## Work request
Where a picture appears, skip it and copy everything else in the listing exactly.

## Supplied information

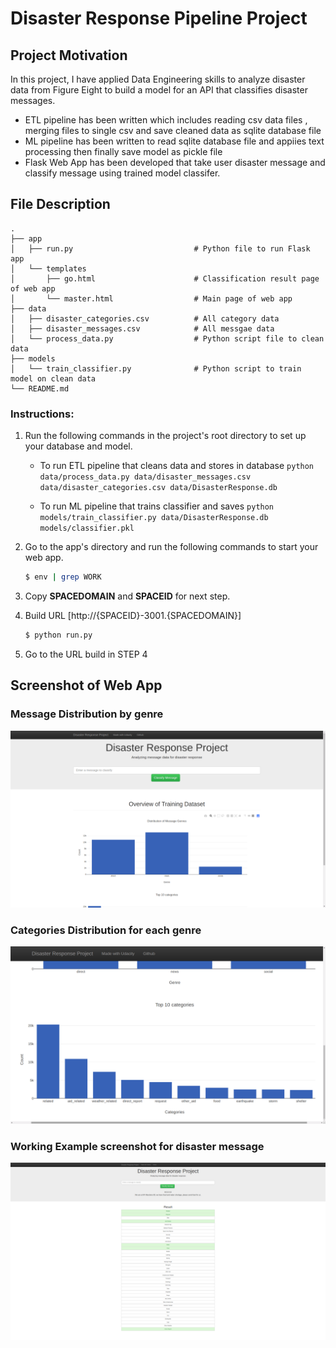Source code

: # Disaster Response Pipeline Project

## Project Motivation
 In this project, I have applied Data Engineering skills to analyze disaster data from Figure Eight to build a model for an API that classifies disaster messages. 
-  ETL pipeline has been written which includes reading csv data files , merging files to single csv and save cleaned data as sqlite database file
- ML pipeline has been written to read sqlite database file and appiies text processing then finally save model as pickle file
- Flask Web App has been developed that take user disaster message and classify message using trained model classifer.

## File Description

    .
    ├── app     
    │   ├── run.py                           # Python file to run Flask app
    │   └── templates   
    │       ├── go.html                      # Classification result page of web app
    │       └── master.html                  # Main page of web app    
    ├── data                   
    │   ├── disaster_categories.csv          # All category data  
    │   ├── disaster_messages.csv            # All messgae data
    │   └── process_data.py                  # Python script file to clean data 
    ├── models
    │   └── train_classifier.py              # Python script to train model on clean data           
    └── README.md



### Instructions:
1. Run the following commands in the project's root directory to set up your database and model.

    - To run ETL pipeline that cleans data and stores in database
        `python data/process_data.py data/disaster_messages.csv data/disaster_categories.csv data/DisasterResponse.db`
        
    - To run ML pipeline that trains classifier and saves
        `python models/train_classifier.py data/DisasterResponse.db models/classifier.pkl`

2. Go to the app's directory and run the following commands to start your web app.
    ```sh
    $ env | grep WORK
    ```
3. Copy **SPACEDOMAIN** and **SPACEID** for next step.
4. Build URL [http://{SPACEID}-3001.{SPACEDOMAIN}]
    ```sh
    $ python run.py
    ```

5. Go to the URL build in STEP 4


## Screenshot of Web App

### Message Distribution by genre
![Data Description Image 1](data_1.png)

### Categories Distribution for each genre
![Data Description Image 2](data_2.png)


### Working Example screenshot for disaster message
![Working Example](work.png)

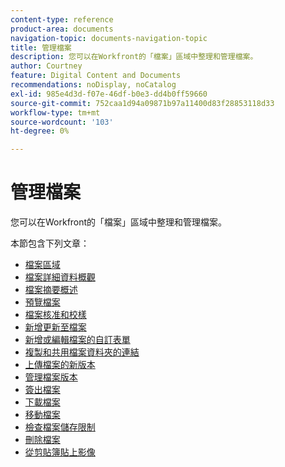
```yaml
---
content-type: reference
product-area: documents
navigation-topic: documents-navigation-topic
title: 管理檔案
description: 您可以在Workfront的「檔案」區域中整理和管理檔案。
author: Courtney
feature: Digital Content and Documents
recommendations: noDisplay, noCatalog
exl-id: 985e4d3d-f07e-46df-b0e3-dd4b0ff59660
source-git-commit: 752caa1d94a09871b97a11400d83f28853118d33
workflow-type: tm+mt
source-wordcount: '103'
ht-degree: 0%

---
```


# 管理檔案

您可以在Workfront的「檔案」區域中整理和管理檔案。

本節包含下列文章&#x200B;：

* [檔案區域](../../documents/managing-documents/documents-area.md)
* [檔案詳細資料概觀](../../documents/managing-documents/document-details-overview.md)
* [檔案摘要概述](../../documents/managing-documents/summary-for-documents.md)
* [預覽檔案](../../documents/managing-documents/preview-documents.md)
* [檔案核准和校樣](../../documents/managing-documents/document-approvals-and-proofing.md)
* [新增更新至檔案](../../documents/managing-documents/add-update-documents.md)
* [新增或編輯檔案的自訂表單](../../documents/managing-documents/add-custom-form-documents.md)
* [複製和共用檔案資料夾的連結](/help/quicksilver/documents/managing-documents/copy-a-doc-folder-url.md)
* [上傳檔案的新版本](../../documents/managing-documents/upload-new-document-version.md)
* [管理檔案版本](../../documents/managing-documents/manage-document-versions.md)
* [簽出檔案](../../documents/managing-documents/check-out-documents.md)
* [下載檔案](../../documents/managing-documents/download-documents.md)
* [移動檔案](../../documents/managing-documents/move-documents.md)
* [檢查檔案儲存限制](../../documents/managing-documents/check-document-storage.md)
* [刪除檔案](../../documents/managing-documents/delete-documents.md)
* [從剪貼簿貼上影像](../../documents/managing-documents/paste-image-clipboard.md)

## Task result
Source code

: # Disaster Response Pipeline Project

## Project Motivation
 In this project, I have applied Data Engineering skills to analyze disaster data from Figure Eight to build a model for an API that classifies disaster messages. 
-  ETL pipeline has been written which includes reading csv data files , merging files to single csv and save cleaned data as sqlite database file
- ML pipeline has been written to read sqlite database file and appiies text processing then finally save model as pickle file
- Flask Web App has been developed that take user disaster message and classify message using trained model classifer.

## File Description

    .
    ├── app     
    │   ├── run.py                           # Python file to run Flask app
    │   └── templates   
    │       ├── go.html                      # Classification result page of web app
    │       └── master.html                  # Main page of web app    
    ├── data                   
    │   ├── disaster_categories.csv          # All category data  
    │   ├── disaster_messages.csv            # All messgae data
    │   └── process_data.py                  # Python script file to clean data 
    ├── models
    │   └── train_classifier.py              # Python script to train model on clean data           
    └── README.md



### Instructions:
1. Run the following commands in the project's root directory to set up your database and model.

    - To run ETL pipeline that cleans data and stores in database
        `python data/process_data.py data/disaster_messages.csv data/disaster_categories.csv data/DisasterResponse.db`
        
    - To run ML pipeline that trains classifier and saves
        `python models/train_classifier.py data/DisasterResponse.db models/classifier.pkl`

2. Go to the app's directory and run the following commands to start your web app.
    ```sh
    $ env | grep WORK
    ```
3. Copy **SPACEDOMAIN** and **SPACEID** for next step.
4. Build URL [http://{SPACEID}-3001.{SPACEDOMAIN}]
    ```sh
    $ python run.py
    ```

5. Go to the URL build in STEP 4


## Screenshot of Web App

### Message Distribution by genre
![Data Description Image 1](data_1.png)

### Categories Distribution for each genre
![Data Description Image 2](data_2.png)


### Working Example screenshot for disaster message
![Working Example](work.png)

```yaml
---
content-type: reference
product-area: documents
navigation-topic: documents-navigation-topic
title: 管理檔案
description: 您可以在Workfront的「檔案」區域中整理和管理檔案。
author: Courtney
feature: Digital Content and Documents
recommendations: noDisplay, noCatalog
exl-id: 985e4d3d-f07e-46df-b0e3-dd4b0ff59660
source-git-commit: 752caa1d94a09871b97a11400d83f28853118d33
workflow-type: tm+mt
source-wordcount: '103'
ht-degree: 0%

---
```


# 管理檔案

您可以在Workfront的「檔案」區域中整理和管理檔案。

本節包含下列文章&#x200B;：

* [檔案區域](../../documents/managing-documents/documents-area.md)
* [檔案詳細資料概觀](../../documents/managing-documents/document-details-overview.md)
* [檔案摘要概述](../../documents/managing-documents/summary-for-documents.md)
* [預覽檔案](../../documents/managing-documents/preview-documents.md)
* [檔案核准和校樣](../../documents/managing-documents/document-approvals-and-proofing.md)
* [新增更新至檔案](../../documents/managing-documents/add-update-documents.md)
* [新增或編輯檔案的自訂表單](../../documents/managing-documents/add-custom-form-documents.md)
* [複製和共用檔案資料夾的連結](/help/quicksilver/documents/managing-documents/copy-a-doc-folder-url.md)
* [上傳檔案的新版本](../../documents/managing-documents/upload-new-document-version.md)
* [管理檔案版本](../../documents/managing-documents/manage-document-versions.md)
* [簽出檔案](../../documents/managing-documents/check-out-documents.md)
* [下載檔案](../../documents/managing-documents/download-documents.md)
* [移動檔案](../../documents/managing-documents/move-documents.md)
* [檢查檔案儲存限制](../../documents/managing-documents/check-document-storage.md)
* [刪除檔案](../../documents/managing-documents/delete-documents.md)
* [從剪貼簿貼上影像](../../documents/managing-documents/paste-image-clipboard.md)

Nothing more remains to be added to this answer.